My sister Allison was shot and killed in a domestic US military massacre during a lunch time antiwar protest at Kent State University on May 4, 1970. Allison was 19-years old when she was targeted for assassination. Her spirit reminds us the most heinous of all massacres is when those killed are defenseless young people at their schools.
On the phone last week with my colleague, Emily Aigner Kunstler, Emily told me the news of the 17 massacred, 15 injured, at a high school in Parkland, Florida. I heard her words but wasn’t able to really take them in. I found it hard to react. After all, it was the 18th gun-related incident at an American school since the beginning of 2018, and is now just about an every other day occurrence in the United States of Gun Violence.
Later, as I watched the TV reporting of the mayhem and the lives lost, it struck home with me that I know the horror of how this feels, especially to the families personally hurt.
I know what those grieving 17 families have been going through since their Valentine’s Day. Loss beyond words. Hurt beyond description. A feeling that nothing will change and no one will come to their aid to make change. The needlessness of the deaths staring you in the face. The flower of youth snuffed out by America’s inability to CURB THE URGE to kill and massacre with automatic weapons.
I know that after the dust settles, to those killed and their families, it won’t matter who did the killing … whether it was a disturbed individual, a white supremacist, the military or law enforcement. Their children are no longer alive. The hopes and wishes for what those young people might have become are too painful to acknowledge. The family lives of those harmed will never be the same.
After the dust settles, will there be healing? Will our culture demand amends be made? With the NRA running every show in our government, the answers are … there will be no healing, there will be no amends made, there will only be more trauma.
Our society easily forgets that the children are the future jewels and dreams of what our culture may become. A society that kills its children, and refuses restorative justice for all involved in massacres, is no longer a caring, protective culture. Instead, it is a culture that honors the almighty dollar, enabling massacres with automatic guns over the lives of its young.

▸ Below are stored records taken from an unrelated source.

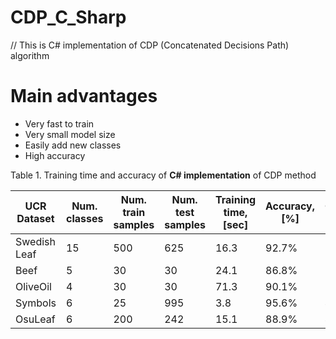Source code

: # CDP_C_Sharp
// This is C# implementation of CDP (Concatenated Decisions Path) algorithm 

# Main advantages
- Very fast to train
- Very small model size 
- Easily add new classes 
- High accuracy 

Table 1. Training time and accuracy of **C# implementation** of CDP method

| UCR Dataset  | Num. classes | Num. train samples | Num. test samples | Training time, [sec] | Accuracy, [%] | Compression rate | Num. decision trees | Normalize | Derivative |
|--------------|--------------|--------------------|-------------------|----------------------|---------------|------------------|---------------------|-----------|------------|
| Swedish Leaf | 15           | 500                | 625               | 16.3                 | 92.7%         | 2                | 700                 | No        | No         |
| Beef         | 5            | 30                 | 30                | 24.1                 | 86.8%         | 1                | 400                 | Yes       | Yes        |
| OliveOil     | 4            | 30                 | 30                | 71.3                 | 90.1%         | 2                | 200                 | Yes       | No         |
| Symbols      | 6            | 25                 | 995               | 3.8                  | 95.6%         | 4                | 600                 | Yes       | Yes        |
| OsuLeaf      | 6            | 200                | 242               | 15.1                 | 88.9%         | 4                | 800                 | Yes       | Yes        |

When American TV audiences are exposed to continuous footage of massacres (and being told to watch it by TV pundits), we all become a little less feeling.
As Baby Boomers, the affects of the Kent State and Jackson State massacres happened to all of us … not just my family or those who were killed or wounded. All the young people alive back then remember in detail their story as to how those massacres affected them for the rest of their lives. How they were severely changed by the murders … how ever since they haven’t been able to trust their government.
But our government and leaders refuse healing. There is no recognition of these traumas as nationwide traumas. The wounds stack up over a lifetime in peace-loving folks, one massacre at a time.
Will Parkland massacre survivors be sought to share their accounts of the trauma? Will they be formally acknowledged, honored, given a voice or a way to make amends, find their healing? That’s what I want for them. These children deserve their healing. Hell, we all do!
Massacres DEMAND healing and for amends to made. The damaging effects and traumas do not go away. The blood of these young martyrs seeps into the land where it stays forever, a kind of curse on us all for not protecting our children.
WILL AMERICA EVER LEARN TO HEAL & MAKE AMENDS?